**WORK INSTRUCTION**
All of the entries must appear again exactly as written.

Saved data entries
##########
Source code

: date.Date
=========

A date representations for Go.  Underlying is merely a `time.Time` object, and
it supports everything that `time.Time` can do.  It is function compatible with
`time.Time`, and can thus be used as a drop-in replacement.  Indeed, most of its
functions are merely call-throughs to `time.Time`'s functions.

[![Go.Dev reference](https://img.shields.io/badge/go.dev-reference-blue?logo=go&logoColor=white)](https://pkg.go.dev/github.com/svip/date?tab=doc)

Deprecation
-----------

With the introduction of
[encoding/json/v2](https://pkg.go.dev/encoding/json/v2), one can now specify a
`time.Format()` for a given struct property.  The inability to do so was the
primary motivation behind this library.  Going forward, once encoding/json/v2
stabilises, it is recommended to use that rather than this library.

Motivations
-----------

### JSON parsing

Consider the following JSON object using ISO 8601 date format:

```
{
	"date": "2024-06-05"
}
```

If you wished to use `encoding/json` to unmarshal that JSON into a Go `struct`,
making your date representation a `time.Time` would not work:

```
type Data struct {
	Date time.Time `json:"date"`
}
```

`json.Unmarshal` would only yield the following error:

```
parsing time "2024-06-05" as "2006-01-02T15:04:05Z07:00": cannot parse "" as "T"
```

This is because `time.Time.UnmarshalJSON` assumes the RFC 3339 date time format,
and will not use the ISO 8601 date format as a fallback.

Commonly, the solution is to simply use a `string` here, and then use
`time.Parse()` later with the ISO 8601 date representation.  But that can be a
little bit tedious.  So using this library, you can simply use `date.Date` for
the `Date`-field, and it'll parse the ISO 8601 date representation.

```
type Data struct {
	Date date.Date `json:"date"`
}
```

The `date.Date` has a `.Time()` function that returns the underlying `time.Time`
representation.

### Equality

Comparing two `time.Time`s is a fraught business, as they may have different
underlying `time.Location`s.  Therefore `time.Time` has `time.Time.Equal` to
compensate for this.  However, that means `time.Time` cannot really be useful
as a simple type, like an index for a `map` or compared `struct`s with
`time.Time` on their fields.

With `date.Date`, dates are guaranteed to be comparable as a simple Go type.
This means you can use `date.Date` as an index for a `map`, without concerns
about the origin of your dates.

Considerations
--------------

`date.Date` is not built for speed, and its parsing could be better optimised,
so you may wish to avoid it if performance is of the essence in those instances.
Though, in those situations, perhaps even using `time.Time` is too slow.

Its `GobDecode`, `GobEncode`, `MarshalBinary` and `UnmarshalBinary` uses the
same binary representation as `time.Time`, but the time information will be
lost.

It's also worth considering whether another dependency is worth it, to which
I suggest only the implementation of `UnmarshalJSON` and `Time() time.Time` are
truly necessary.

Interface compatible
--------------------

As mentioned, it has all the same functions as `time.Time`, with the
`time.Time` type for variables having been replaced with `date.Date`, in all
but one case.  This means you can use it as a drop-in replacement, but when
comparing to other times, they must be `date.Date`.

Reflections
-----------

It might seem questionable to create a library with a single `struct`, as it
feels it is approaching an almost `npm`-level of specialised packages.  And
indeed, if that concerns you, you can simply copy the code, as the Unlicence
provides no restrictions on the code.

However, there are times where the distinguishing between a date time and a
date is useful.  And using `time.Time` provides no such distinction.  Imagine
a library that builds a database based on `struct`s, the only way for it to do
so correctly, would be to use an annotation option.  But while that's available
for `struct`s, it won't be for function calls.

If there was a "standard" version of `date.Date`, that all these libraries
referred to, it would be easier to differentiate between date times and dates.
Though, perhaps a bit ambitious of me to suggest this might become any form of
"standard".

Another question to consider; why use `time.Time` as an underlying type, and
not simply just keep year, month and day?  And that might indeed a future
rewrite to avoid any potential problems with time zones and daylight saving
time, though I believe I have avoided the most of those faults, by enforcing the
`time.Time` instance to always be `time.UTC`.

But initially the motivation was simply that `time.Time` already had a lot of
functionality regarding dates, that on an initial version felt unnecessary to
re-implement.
##########
**RESPONSE TO THIS EXERCISE**
Source code

: date.Date
=========

A date representations for Go.  Underlying is merely a `time.Time` object, and
it supports everything that `time.Time` can do.  It is function compatible with
`time.Time`, and can thus be used as a drop-in replacement.  Indeed, most of its
functions are merely call-throughs to `time.Time`'s functions.

[![Go.Dev reference](https://img.shields.io/badge/go.dev-reference-blue?logo=go&logoColor=white)](https://pkg.go.dev/github.com/svip/date?tab=doc)

Deprecation
-----------

With the introduction of
[encoding/json/v2](https://pkg.go.dev/encoding/json/v2), one can now specify a
`time.Format()` for a given struct property.  The inability to do so was the
primary motivation behind this library.  Going forward, once encoding/json/v2
stabilises, it is recommended to use that rather than this library.

Motivations
-----------

### JSON parsing

Consider the following JSON object using ISO 8601 date format:

```
{
	"date": "2024-06-05"
}
```

If you wished to use `encoding/json` to unmarshal that JSON into a Go `struct`,
making your date representation a `time.Time` would not work:

```
type Data struct {
	Date time.Time `json:"date"`
}
```

`json.Unmarshal` would only yield the following error:

```
parsing time "2024-06-05" as "2006-01-02T15:04:05Z07:00": cannot parse "" as "T"
```

This is because `time.Time.UnmarshalJSON` assumes the RFC 3339 date time format,
and will not use the ISO 8601 date format as a fallback.

Commonly, the solution is to simply use a `string` here, and then use
`time.Parse()` later with the ISO 8601 date representation.  But that can be a
little bit tedious.  So using this library, you can simply use `date.Date` for
the `Date`-field, and it'll parse the ISO 8601 date representation.

```
type Data struct {
	Date date.Date `json:"date"`
}
```

The `date.Date` has a `.Time()` function that returns the underlying `time.Time`
representation.

### Equality

Comparing two `time.Time`s is a fraught business, as they may have different
underlying `time.Location`s.  Therefore `time.Time` has `time.Time.Equal` to
compensate for this.  However, that means `time.Time` cannot really be useful
as a simple type, like an index for a `map` or compared `struct`s with
`time.Time` on their fields.

With `date.Date`, dates are guaranteed to be comparable as a simple Go type.
This means you can use `date.Date` as an index for a `map`, without concerns
about the origin of your dates.

Considerations
--------------

`date.Date` is not built for speed, and its parsing could be better optimised,
so you may wish to avoid it if performance is of the essence in those instances.
Though, in those situations, perhaps even using `time.Time` is too slow.

Its `GobDecode`, `GobEncode`, `MarshalBinary` and `UnmarshalBinary` uses the
same binary representation as `time.Time`, but the time information will be
lost.

It's also worth considering whether another dependency is worth it, to which
I suggest only the implementation of `UnmarshalJSON` and `Time() time.Time` are
truly necessary.

Interface compatible
--------------------

As mentioned, it has all the same functions as `time.Time`, with the
`time.Time` type for variables having been replaced with `date.Date`, in all
but one case.  This means you can use it as a drop-in replacement, but when
comparing to other times, they must be `date.Date`.

Reflections
-----------

It might seem questionable to create a library with a single `struct`, as it
feels it is approaching an almost `npm`-level of specialised packages.  And
indeed, if that concerns you, you can simply copy the code, as the Unlicence
provides no restrictions on the code.

However, there are times where the distinguishing between a date time and a
date is useful.  And using `time.Time` provides no such distinction.  Imagine
a library that builds a database based on `struct`s, the only way for it to do
so correctly, would be to use an annotation option.  But while that's available
for `struct`s, it won't be for function calls.

If there was a "standard" version of `date.Date`, that all these libraries
referred to, it would be easier to differentiate between date times and dates.
Though, perhaps a bit ambitious of me to suggest this might become any form of
"standard".

Another question to consider; why use `time.Time` as an underlying type, and
not simply just keep year, month and day?  And that might indeed a future
rewrite to avoid any potential problems with time zones and daylight saving
time, though I believe I have avoided the most of those faults, by enforcing the
`time.Time` instance to always be `time.UTC`.

But initially the motivation was simply that `time.Time` already had a lot of
functionality regarding dates, that on an initial version felt unnecessary to
re-implement.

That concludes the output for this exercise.